Probing the link between adiponectin deficiency and metabolic disorders like diabetes and obesity, researchers from the Albert Einstein College of Medicine in New York City injected adiponectin into wild-type mice, diabetic mice, and obese diabetic mice. The team found that the injections normalized the elevated blood levels of glucose in the mice. In addition, the researchers observed that adiponectin regulated the production of glucose by rat liver cells--suggesting that the hormone helps suppress the release of sugar stores.
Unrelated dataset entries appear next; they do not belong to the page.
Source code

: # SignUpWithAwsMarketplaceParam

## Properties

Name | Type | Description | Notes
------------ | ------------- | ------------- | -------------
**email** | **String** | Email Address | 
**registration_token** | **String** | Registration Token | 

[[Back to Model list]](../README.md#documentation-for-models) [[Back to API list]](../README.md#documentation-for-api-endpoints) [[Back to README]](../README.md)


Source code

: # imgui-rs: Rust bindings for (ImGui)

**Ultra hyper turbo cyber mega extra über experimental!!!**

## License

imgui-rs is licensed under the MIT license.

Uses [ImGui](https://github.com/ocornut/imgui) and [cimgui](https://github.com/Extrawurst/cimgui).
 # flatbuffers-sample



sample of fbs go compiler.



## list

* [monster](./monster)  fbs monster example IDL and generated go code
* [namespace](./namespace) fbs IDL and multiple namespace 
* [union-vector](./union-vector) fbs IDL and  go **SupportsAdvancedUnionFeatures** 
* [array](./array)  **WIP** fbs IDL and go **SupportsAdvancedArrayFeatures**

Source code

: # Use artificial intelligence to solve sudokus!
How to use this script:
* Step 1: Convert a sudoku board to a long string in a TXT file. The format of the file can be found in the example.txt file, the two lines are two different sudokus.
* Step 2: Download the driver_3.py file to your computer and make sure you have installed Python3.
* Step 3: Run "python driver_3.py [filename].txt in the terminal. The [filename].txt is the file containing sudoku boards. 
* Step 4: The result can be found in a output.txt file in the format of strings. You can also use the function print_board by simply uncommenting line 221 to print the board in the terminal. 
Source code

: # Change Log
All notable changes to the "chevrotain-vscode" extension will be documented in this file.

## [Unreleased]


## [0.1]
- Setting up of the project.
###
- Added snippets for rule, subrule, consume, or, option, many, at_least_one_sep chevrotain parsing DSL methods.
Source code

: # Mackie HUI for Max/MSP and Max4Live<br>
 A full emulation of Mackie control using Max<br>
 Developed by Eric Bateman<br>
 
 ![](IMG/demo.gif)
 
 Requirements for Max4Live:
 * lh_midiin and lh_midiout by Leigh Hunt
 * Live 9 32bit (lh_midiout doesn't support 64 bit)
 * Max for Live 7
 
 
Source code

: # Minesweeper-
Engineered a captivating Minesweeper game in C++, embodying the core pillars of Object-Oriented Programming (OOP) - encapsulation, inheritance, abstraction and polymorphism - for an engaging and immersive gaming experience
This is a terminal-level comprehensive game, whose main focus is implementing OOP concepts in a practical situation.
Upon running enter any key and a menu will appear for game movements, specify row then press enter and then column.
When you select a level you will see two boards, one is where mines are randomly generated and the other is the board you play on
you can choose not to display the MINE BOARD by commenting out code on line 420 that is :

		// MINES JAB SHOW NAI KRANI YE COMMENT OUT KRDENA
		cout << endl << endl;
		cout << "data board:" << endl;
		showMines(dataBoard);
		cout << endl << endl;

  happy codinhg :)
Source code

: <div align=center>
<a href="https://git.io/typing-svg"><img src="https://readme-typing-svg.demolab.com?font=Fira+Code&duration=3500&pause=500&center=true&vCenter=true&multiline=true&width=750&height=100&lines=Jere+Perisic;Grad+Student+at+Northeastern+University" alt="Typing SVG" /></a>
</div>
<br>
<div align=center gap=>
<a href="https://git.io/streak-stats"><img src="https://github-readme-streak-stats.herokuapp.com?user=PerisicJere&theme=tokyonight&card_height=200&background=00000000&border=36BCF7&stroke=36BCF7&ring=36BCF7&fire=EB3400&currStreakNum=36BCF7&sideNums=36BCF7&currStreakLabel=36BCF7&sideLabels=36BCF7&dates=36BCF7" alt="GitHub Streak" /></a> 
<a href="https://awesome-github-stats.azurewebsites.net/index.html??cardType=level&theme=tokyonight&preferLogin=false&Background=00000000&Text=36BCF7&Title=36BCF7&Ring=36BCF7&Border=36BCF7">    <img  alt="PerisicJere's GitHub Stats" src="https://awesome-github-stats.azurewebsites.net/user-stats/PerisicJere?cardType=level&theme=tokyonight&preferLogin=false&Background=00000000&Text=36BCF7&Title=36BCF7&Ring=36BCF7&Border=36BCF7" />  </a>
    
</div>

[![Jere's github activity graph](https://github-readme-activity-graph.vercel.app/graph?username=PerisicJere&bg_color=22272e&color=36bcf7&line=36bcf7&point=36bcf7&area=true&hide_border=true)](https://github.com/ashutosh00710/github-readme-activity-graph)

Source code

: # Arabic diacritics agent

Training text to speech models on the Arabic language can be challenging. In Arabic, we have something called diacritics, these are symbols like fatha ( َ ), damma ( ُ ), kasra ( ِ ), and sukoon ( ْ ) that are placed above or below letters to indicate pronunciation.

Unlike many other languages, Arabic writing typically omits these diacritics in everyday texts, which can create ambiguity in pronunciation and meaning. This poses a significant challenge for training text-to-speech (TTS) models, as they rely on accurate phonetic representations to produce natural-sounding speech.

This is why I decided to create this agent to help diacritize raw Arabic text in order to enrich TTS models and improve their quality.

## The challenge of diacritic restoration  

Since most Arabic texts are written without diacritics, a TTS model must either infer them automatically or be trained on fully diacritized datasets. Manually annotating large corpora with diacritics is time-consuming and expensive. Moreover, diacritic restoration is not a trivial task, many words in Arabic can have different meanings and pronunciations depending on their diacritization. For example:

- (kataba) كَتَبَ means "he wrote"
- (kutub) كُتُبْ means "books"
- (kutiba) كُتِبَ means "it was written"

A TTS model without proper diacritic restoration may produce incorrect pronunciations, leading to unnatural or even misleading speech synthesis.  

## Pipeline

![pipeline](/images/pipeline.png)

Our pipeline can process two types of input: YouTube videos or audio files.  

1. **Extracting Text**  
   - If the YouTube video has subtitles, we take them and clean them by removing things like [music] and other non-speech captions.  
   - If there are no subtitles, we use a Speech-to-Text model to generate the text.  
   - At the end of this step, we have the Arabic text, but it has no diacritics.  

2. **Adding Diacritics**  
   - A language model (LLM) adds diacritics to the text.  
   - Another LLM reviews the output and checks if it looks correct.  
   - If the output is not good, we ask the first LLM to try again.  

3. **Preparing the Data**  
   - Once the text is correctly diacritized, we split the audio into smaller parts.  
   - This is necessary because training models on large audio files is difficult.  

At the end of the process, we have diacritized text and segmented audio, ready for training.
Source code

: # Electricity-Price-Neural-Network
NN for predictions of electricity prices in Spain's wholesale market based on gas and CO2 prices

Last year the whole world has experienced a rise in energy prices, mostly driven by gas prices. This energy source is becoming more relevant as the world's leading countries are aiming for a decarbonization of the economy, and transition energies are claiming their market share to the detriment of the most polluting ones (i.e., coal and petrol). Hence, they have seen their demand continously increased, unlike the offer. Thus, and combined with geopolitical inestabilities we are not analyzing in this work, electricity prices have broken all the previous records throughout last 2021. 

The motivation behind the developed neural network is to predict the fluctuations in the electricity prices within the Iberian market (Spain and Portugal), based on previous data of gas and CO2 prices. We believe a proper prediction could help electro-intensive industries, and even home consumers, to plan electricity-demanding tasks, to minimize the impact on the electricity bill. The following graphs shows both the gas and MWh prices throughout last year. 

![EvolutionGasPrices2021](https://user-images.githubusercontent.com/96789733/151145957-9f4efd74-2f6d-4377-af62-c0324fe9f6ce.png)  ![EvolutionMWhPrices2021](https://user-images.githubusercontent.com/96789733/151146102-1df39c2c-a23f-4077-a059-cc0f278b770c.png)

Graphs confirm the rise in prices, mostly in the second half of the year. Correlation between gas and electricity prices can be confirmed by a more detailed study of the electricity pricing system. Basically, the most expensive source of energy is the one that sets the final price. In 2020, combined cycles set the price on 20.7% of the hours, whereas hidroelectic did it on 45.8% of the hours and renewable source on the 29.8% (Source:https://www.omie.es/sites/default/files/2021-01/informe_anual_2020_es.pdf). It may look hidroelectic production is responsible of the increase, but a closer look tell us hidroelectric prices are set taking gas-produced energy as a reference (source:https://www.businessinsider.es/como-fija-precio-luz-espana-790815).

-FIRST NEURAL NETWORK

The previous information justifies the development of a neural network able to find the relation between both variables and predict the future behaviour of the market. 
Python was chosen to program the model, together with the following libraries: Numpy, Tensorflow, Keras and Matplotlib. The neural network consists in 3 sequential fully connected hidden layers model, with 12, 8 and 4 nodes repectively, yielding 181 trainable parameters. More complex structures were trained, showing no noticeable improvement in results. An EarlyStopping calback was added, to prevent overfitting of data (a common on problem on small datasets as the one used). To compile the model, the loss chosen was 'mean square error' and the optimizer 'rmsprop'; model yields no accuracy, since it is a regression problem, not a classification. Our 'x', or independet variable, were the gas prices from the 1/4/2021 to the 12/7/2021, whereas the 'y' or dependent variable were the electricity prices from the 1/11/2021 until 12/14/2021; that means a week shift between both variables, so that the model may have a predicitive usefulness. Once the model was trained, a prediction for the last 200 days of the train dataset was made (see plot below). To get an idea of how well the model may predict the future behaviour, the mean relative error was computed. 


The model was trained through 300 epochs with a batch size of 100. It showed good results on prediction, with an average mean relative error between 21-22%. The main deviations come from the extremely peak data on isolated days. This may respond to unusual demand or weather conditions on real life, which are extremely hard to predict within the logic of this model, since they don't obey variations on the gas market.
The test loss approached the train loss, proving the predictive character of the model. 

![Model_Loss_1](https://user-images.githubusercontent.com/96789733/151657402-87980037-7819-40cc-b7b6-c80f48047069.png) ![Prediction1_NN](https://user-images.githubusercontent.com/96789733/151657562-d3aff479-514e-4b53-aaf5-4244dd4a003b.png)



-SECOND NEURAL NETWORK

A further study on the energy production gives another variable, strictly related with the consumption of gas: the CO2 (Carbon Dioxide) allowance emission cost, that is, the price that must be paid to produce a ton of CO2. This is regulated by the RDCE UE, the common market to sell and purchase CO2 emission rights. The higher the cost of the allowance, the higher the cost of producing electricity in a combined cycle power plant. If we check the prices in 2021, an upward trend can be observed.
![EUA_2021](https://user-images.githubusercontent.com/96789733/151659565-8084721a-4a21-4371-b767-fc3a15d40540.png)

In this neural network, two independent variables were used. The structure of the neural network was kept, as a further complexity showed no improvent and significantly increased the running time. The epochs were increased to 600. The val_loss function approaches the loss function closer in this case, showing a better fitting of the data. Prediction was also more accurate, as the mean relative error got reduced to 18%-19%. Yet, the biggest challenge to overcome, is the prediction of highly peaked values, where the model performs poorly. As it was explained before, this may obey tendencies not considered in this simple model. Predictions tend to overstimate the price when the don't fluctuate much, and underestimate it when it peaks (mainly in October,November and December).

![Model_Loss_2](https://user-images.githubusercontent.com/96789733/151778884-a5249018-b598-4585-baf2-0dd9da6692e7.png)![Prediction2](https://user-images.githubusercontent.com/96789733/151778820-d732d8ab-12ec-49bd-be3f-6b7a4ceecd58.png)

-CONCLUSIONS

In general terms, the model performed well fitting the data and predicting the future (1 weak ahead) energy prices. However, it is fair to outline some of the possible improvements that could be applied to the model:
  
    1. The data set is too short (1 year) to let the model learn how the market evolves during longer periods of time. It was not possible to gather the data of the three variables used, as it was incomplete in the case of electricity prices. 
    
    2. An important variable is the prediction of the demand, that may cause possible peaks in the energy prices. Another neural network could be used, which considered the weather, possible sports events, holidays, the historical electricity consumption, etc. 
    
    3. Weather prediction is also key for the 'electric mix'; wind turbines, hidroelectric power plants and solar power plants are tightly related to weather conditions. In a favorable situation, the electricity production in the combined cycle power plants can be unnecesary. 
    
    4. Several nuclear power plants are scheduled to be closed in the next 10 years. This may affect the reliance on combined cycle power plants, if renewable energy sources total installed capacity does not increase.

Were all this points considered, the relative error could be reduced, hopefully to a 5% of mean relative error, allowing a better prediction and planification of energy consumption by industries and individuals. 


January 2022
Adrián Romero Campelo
Meanwhile, a team at the University of Tokyo also injected mice with adiponectin and saw the same reduction in insulin resistance. However, Takashi Kadowaki and colleagues found that they could completely reverse insulin resistance by injecting mice with both adiponectin and the hormone leptin (another protein produced by fat cells). The two papers "offer a glimpse at the possible physiological roles" for adiponectin, perhaps leading to treatments for both obesity and diabetes, says cell biologist Philipp Scherer, who led the Albert Einstein team.

"If correct, the data are very exciting," says cell biologist Alan Saltiel of the University of Michigan School of Medicine. Much remains to be learned, including the hotly debated mechanisms behind adiponectin's effect. But at least one genomics company, Genset of Paris, France, is already planning clinical trials of the hormone.